I call this project "Blooming Logic" for obvious reasons. It's expressed first as an artificial language for expressing the human-driven process of "growing" a bit of engineering or software. The generator, and tool, I call "Grogix". I'm hoping that this can help us to tap nature's successful and coherent developmental methodology, and bring holistic thinking explicitly into computing.

Monday, December 20, 2004

The stack

Noam Chomsky, talking about the social responsibility of the intellectual, said that most facts about US foreign policy are, even when in official records, not open for discussion with scholars, for example, in political science.

By contrast, he mentions some papers that he presented to computer people in the late 1950's. He wasn't in their field at all. But they listened to his findings, analyzed them, and used what they could.

Well, these findings revolutionized the creation of computer languages. Chomsky's most influential result was the one-to-one mapping between the capabilities of pushdown automata, what we call a "stack", and languages describable by context-free grammar productions. He also noted that finite state machines mapped to regular expressions.

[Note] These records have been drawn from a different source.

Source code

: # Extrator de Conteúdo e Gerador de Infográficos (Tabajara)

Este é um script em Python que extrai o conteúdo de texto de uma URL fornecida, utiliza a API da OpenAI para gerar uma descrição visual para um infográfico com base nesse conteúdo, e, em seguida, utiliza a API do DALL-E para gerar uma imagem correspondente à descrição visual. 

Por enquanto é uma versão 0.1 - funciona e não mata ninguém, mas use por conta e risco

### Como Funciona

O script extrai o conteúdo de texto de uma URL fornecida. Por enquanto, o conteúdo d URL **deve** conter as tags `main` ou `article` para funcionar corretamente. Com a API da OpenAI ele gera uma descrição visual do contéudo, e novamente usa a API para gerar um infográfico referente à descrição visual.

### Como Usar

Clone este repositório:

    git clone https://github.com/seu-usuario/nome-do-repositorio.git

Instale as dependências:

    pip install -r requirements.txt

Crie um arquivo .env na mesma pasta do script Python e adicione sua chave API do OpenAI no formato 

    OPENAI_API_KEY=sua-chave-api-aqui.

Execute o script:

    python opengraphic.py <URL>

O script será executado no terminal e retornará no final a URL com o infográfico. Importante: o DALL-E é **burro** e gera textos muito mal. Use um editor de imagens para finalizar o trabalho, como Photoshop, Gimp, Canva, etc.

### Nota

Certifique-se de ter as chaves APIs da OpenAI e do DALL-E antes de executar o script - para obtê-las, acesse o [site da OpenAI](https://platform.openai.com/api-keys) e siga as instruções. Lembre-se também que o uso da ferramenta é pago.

Within twenty years, all significant computer languages, and much data processing, were implemented using these tools. Human-readable computer languages were recognized by stack-based parsers, generated automatically from descriptions shaped by context-free productions. The compilers were, and still are, functionally compartmentalized into the regular-expression and grammar components.

The effect this had on language design & development is incalculable. At the very least, it leads to compiler-compilers such as Lex & Yacc, developed with Unix at Bell labs, along with the movement towards software tools, and the endless applications and extensions of regular expressions. At most, one might say that it crystalized context-switching, the basis for all multi-process computing, bringing on the heyday of the stack, whose use was now easily defined due to Chomsky's work.

Note that this is the way it appears to me, having entered the field in 1974. I'll amend this speculation, as people who were there provide me with more material.

The Approach

Exhaustive listing of the influences of two influential people would be incredibly boring, for you and for me. And I simply don't want to ask anyone "how have you been effected by Noam Chomsky or Christopher Alexander?" Nonetheless, when I come across a good story, of course I'll tell it.

Chomsky & Alexander

The computer was the invention of curious people. Not computer scientists.

It's your choice where to start the history of computing. Use any point along the evolution of counting or mathematics. Or start with Euclid's logic or Blaise Pascal's calculator. You can begin with Descartes methodology or Charles Babbages' difference engine or Alan Turing's models of computation.

But note: these weren't "computer people". They were just people.

Fast forward, past the explosion of business & government use of systems of advanced calculation, past philosophical & practical contributions from the generation of Norbert Weiner & John von Neumann. There are now millions of contributors to computing, who are computing people.

But there are two very odd professors who are not. They are not particularly interested in computers. But their profound influence on computing is an amazing story.